Could you give back every record below exactly, leaving out the pictures?

## DATA TO USE
· · · · ·
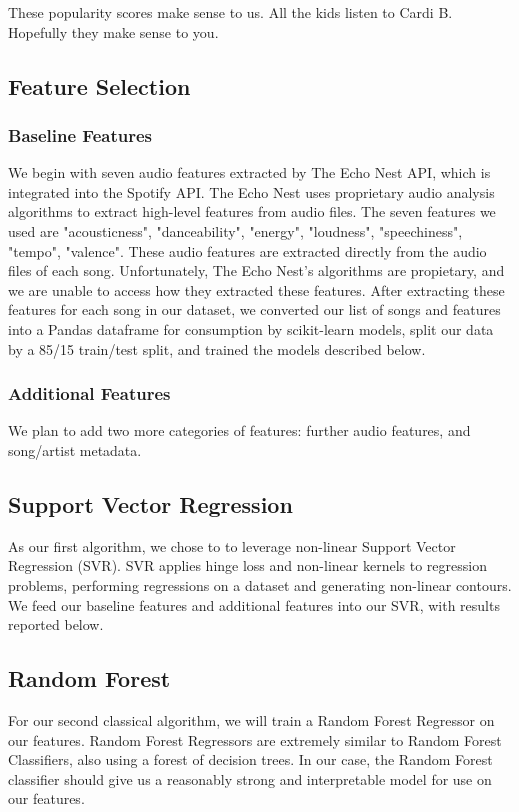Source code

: \documentclass[journal]{IEEEtran}
\begin{document}
These popularity scores make sense to us. All the kids listen to Cardi B. Hopefully they make sense to you.

\subsection{Feature Selection}
\subsubsection{Baseline Features}
We begin with seven audio features extracted by The Echo Nest API, which is integrated into the Spotify API. The Echo Nest uses proprietary audio analysis algorithms to extract high-level features from audio files. The seven features we used are "acousticness", "danceability", "energy", "loudness", "speechiness", "tempo", "valence". These audio features are extracted directly from the audio files of each song. Unfortunately, The Echo Nest's algorithms are propietary, and we are unable to access how they extracted these features.
After extracting these features for each song in our dataset, we converted our list of songs and features into a Pandas dataframe for consumption by scikit-learn models, split our data by a 85/15 train/test split, and trained the models described below.
\subsubsection{Additional Features}
We plan to add two more categories of features: further audio features, and song/artist metadata.

\subsection{Support Vector Regression}
As our first algorithm, we chose to to leverage non-linear Support Vector Regression (SVR). SVR applies hinge loss and non-linear kernels to regression problems, performing regressions on a dataset and generating non-linear contours. We feed our baseline features and additional features into our SVR, with results reported below.

\subsection{Random Forest}
For our second classical algorithm, we will train a Random Forest Regressor on our features. Random Forest Regressors are extremely similar to Random Forest Classifiers, also using a forest of decision trees. In our case, the Random Forest classifier should give us a reasonably strong and interpretable model for use on our features.
\end{document}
· · · · ·
## SOLVED EXERCISE
Source code

: \documentclass[journal]{IEEEtran}
\begin{document}
These popularity scores make sense to us. All the kids listen to Cardi B. Hopefully they make sense to you.

\subsection{Feature Selection}
\subsubsection{Baseline Features}
We begin with seven audio features extracted by The Echo Nest API, which is integrated into the Spotify API. The Echo Nest uses proprietary audio analysis algorithms to extract high-level features from audio files. The seven features we used are "acousticness", "danceability", "energy", "loudness", "speechiness", "tempo", "valence". These audio features are extracted directly from the audio files of each song. Unfortunately, The Echo Nest's algorithms are propietary, and we are unable to access how they extracted these features.
After extracting these features for each song in our dataset, we converted our list of songs and features into a Pandas dataframe for consumption by scikit-learn models, split our data by a 85/15 train/test split, and trained the models described below.
\subsubsection{Additional Features}
We plan to add two more categories of features: further audio features, and song/artist metadata.

\subsection{Support Vector Regression}
As our first algorithm, we chose to to leverage non-linear Support Vector Regression (SVR). SVR applies hinge loss and non-linear kernels to regression problems, performing regressions on a dataset and generating non-linear contours. We feed our baseline features and additional features into our SVR, with results reported below.

\subsection{Random Forest}
For our second classical algorithm, we will train a Random Forest Regressor on our features. Random Forest Regressors are extremely similar to Random Forest Classifiers, also using a forest of decision trees. In our case, the Random Forest classifier should give us a reasonably strong and interpretable model for use on our features.
\end{document}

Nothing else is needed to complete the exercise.